**Assignment**
In the entries below, find the lines with the word "exec" and copy them.

Source texts of formatted documents:
++++++++

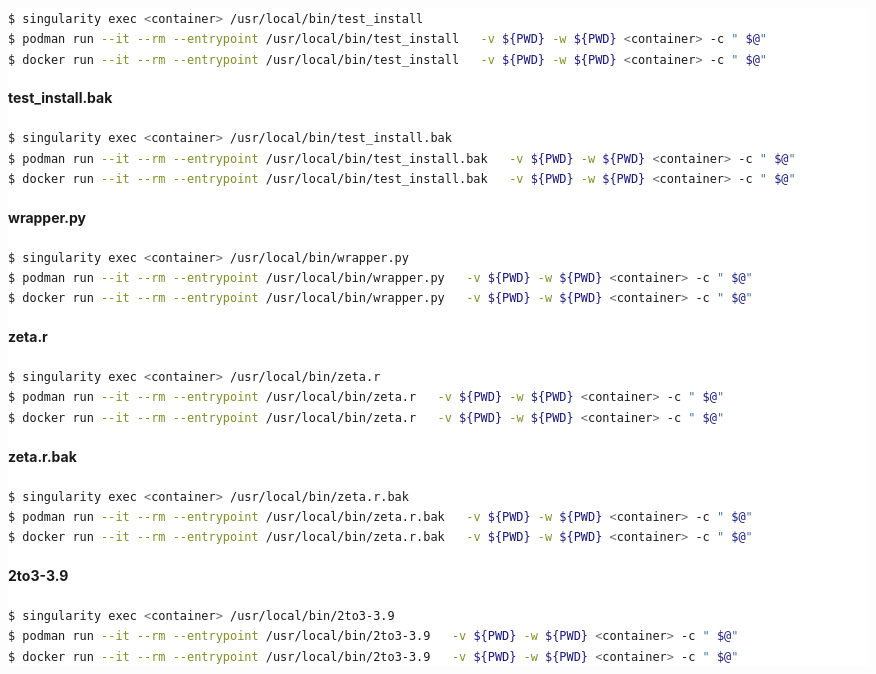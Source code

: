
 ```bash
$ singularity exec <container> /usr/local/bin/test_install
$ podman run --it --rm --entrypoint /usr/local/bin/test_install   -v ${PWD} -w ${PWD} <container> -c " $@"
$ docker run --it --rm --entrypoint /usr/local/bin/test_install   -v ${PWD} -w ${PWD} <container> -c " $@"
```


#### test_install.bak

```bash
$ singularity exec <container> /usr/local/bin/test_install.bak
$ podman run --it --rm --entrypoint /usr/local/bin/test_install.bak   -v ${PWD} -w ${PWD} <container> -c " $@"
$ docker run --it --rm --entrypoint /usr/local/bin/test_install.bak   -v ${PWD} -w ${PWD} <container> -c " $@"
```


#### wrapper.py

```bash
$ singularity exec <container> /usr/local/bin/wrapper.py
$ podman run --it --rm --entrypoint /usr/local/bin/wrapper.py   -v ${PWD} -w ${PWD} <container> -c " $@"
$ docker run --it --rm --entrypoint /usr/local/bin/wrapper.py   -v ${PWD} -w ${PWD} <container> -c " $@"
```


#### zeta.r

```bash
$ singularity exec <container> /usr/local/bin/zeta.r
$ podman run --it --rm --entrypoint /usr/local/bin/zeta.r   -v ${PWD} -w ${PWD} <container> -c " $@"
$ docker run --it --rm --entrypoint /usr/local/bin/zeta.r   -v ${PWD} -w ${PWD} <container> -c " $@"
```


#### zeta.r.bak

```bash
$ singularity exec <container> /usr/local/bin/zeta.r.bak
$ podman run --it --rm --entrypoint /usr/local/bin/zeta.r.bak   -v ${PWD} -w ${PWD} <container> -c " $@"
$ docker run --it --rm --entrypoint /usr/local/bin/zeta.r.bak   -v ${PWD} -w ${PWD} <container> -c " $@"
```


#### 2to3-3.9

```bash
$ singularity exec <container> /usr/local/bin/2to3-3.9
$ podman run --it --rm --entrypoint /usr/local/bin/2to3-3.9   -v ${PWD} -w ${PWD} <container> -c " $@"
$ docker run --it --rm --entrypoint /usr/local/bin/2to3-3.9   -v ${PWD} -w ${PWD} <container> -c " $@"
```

++++++++

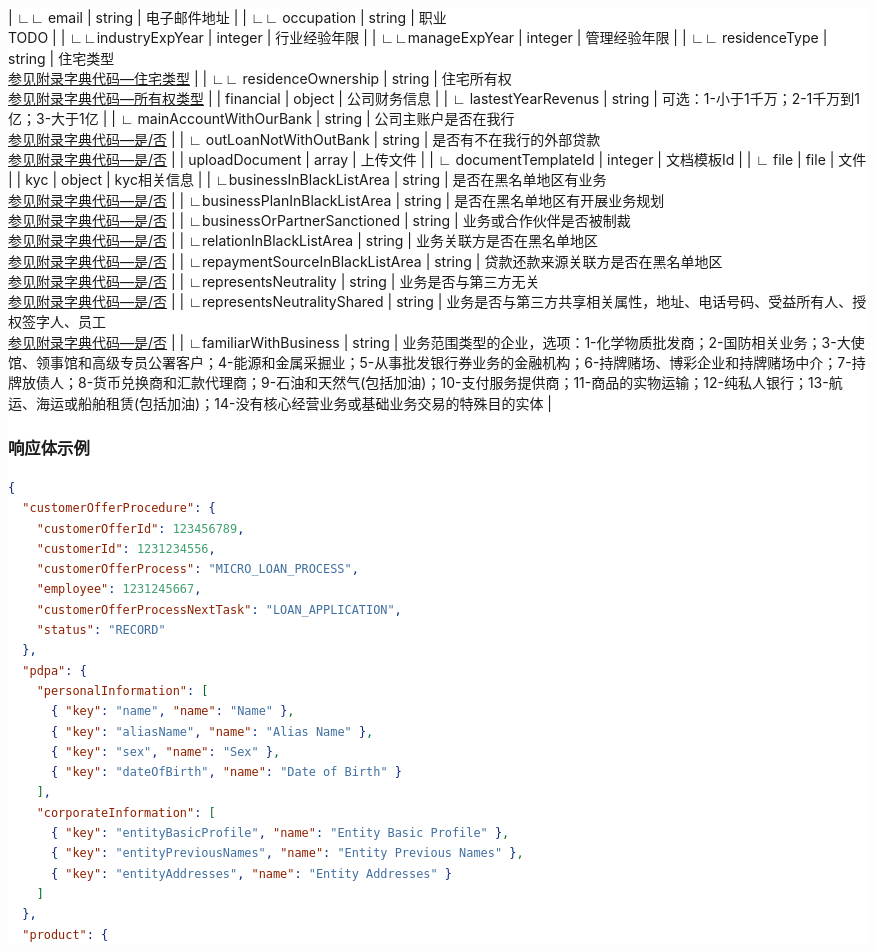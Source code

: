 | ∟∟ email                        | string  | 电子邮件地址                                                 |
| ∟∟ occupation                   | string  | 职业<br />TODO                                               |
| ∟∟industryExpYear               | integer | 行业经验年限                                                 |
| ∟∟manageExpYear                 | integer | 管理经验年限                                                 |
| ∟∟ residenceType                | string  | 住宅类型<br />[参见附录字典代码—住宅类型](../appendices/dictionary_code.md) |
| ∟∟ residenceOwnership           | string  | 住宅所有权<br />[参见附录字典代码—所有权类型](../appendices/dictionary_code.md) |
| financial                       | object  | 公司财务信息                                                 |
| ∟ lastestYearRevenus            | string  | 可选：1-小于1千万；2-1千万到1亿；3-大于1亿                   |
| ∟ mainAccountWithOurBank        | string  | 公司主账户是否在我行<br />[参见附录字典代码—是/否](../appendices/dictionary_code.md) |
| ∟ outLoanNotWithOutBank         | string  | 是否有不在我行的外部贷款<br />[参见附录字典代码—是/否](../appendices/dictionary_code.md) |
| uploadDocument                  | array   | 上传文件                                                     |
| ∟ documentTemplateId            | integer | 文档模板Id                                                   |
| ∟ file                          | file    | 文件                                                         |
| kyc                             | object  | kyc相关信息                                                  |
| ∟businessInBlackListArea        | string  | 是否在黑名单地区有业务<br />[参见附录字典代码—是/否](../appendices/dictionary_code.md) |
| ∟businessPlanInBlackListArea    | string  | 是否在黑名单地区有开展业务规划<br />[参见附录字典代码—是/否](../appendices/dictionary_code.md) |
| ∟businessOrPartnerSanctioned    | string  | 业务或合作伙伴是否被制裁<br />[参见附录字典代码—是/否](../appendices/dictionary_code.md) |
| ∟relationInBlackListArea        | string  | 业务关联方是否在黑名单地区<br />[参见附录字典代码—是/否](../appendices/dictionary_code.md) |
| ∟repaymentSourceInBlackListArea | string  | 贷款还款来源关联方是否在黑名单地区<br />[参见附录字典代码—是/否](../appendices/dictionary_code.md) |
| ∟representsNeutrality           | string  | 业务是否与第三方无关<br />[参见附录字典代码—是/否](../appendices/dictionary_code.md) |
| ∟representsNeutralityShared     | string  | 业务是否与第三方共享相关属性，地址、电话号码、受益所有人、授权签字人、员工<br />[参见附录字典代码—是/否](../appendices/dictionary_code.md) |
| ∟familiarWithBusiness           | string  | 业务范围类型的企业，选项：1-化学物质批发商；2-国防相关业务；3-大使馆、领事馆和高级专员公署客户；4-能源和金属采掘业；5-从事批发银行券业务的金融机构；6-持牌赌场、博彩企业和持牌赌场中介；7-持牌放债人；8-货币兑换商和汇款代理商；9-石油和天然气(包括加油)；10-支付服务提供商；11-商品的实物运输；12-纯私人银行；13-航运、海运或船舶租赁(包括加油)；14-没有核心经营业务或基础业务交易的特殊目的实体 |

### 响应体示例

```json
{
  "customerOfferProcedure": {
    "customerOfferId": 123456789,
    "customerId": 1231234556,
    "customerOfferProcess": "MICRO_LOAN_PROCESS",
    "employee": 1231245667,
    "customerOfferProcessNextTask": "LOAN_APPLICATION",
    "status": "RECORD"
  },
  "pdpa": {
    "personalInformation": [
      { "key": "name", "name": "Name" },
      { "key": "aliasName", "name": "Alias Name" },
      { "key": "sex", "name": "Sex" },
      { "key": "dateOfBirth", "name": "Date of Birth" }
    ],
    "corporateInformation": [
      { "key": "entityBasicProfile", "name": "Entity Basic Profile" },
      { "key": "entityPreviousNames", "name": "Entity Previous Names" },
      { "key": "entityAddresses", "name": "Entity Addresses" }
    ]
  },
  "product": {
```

++++++++

**Solution for this task**
$ singularity exec <container> /usr/local/bin/test_install
$ singularity exec <container> /usr/local/bin/test_install.bak
$ singularity exec <container> /usr/local/bin/wrapper.py
$ singularity exec <container> /usr/local/bin/zeta.r
$ singularity exec <container> /usr/local/bin/zeta.r.bak
$ singularity exec <container> /usr/local/bin/2to3-3.9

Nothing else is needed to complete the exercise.